◆ Problem description ◆
Exactly as they appear, copy the lines from the start of the entries below to the line containing "- Initialize the", both ends included.

(Records excerpted from a collection)
%%
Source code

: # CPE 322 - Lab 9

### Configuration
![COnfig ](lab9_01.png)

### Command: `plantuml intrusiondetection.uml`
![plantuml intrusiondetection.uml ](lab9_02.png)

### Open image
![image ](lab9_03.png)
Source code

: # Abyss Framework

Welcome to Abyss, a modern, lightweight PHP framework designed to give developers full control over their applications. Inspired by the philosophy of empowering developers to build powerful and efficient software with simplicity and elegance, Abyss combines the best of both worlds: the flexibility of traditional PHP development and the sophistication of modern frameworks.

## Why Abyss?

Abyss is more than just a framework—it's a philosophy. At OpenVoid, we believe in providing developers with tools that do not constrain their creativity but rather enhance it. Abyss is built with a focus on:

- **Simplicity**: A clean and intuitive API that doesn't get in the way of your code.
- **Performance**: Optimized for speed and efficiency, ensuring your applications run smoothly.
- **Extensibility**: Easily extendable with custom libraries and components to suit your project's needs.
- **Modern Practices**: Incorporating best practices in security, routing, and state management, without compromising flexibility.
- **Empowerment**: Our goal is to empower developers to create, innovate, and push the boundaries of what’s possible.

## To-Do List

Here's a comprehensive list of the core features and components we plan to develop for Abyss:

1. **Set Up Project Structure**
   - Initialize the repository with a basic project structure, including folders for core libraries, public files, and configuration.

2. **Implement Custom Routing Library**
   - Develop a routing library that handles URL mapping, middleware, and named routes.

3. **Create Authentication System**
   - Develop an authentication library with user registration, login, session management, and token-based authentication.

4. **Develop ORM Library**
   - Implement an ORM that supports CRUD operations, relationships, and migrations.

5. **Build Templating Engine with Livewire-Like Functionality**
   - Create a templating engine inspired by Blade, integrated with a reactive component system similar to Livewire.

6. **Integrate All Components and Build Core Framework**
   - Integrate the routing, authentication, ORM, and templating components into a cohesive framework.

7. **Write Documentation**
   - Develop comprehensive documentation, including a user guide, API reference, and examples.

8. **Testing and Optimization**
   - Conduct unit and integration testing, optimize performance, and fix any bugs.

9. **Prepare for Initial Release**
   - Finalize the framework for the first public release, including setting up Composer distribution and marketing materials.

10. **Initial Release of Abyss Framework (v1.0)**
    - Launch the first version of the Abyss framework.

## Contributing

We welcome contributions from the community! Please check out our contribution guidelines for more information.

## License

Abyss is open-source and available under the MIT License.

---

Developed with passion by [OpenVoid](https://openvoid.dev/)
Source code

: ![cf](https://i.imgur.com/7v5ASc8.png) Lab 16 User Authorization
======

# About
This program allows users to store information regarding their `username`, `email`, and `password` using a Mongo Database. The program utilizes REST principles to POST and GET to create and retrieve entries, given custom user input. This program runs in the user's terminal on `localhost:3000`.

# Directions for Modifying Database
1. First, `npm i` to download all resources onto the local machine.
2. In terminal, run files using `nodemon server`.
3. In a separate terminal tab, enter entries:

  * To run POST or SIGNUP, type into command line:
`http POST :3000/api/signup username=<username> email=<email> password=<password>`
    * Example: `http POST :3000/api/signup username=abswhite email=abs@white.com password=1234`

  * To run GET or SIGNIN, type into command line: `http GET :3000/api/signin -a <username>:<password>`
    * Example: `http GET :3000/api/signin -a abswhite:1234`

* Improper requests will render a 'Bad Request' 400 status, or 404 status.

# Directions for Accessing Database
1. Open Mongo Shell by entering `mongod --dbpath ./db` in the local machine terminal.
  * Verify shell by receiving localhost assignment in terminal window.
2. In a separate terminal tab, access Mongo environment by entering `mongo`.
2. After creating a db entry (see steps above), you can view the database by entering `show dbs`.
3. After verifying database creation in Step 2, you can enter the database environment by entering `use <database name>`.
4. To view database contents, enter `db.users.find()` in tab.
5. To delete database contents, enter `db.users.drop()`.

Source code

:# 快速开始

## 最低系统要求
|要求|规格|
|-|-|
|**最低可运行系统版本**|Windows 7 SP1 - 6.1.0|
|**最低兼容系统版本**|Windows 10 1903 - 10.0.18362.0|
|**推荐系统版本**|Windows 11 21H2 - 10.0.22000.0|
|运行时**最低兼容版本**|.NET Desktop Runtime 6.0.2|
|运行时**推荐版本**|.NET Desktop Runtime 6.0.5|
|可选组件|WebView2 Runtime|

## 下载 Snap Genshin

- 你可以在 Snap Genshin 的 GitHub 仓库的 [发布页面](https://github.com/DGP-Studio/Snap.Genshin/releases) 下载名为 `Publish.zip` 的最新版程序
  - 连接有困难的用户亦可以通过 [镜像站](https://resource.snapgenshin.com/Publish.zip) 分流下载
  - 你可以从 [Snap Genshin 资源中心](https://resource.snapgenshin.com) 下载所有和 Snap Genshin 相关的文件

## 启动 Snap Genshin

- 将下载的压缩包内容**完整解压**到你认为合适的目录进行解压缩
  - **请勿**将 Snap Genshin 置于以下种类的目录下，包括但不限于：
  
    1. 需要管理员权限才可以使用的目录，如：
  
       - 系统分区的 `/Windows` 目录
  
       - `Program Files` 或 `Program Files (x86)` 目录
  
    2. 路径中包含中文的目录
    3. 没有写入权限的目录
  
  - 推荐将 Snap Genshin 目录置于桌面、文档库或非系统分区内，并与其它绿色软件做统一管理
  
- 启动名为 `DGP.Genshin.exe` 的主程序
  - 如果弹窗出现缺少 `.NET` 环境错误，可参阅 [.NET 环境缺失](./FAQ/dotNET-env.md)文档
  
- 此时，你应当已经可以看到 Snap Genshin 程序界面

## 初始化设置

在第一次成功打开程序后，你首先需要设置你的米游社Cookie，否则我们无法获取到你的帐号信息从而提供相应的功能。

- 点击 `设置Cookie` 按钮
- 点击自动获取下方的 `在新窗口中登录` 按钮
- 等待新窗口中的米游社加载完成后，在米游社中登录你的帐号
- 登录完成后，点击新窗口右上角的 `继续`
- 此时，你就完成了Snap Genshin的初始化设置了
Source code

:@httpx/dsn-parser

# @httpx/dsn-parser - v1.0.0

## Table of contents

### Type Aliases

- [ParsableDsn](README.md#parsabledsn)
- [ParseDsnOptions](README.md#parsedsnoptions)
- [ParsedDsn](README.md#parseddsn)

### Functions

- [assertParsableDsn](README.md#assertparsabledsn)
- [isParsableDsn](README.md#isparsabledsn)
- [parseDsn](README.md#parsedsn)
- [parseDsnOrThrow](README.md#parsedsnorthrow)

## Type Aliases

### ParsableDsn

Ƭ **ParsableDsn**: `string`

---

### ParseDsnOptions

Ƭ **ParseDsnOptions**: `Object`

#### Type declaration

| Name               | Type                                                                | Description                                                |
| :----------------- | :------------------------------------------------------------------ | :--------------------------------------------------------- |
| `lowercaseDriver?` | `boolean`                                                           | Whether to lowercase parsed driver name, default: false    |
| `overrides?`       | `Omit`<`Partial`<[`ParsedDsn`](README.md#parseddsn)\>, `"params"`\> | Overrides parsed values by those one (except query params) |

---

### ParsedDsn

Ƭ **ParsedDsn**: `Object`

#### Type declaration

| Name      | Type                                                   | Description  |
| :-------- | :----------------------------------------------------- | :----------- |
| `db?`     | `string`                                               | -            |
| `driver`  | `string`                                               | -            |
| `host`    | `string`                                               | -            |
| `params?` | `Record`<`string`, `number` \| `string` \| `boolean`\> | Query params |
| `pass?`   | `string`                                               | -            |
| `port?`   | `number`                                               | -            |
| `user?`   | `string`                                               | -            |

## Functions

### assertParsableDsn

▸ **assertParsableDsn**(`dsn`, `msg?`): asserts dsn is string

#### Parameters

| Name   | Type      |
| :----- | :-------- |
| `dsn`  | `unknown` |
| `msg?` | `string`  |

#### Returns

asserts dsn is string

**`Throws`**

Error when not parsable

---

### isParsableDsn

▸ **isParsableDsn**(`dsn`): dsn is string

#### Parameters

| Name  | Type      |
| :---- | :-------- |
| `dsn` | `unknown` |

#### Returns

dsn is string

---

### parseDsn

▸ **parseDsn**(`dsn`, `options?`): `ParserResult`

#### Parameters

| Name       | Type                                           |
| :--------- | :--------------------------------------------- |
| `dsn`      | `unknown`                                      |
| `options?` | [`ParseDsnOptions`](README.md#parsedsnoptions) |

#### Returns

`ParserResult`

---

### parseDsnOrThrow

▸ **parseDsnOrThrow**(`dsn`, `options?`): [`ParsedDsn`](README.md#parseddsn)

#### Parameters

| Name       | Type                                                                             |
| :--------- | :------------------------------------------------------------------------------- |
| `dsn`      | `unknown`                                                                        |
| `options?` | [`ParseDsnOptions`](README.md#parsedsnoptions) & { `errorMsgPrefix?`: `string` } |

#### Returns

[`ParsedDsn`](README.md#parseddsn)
%%
◆ Finished task ◆
Source code

: # CPE 322 - Lab 9

### Configuration
![COnfig ](lab9_01.png)

### Command: `plantuml intrusiondetection.uml`
![plantuml intrusiondetection.uml ](lab9_02.png)

### Open image
![image ](lab9_03.png)
Source code

: # Abyss Framework

Welcome to Abyss, a modern, lightweight PHP framework designed to give developers full control over their applications. Inspired by the philosophy of empowering developers to build powerful and efficient software with simplicity and elegance, Abyss combines the best of both worlds: the flexibility of traditional PHP development and the sophistication of modern frameworks.

## Why Abyss?

Abyss is more than just a framework—it's a philosophy. At OpenVoid, we believe in providing developers with tools that do not constrain their creativity but rather enhance it. Abyss is built with a focus on:

- **Simplicity**: A clean and intuitive API that doesn't get in the way of your code.
- **Performance**: Optimized for speed and efficiency, ensuring your applications run smoothly.
- **Extensibility**: Easily extendable with custom libraries and components to suit your project's needs.
- **Modern Practices**: Incorporating best practices in security, routing, and state management, without compromising flexibility.
- **Empowerment**: Our goal is to empower developers to create, innovate, and push the boundaries of what’s possible.

## To-Do List

Here's a comprehensive list of the core features and components we plan to develop for Abyss:

1. **Set Up Project Structure**
   - Initialize the repository with a basic project structure, including folders for core libraries, public files, and configuration.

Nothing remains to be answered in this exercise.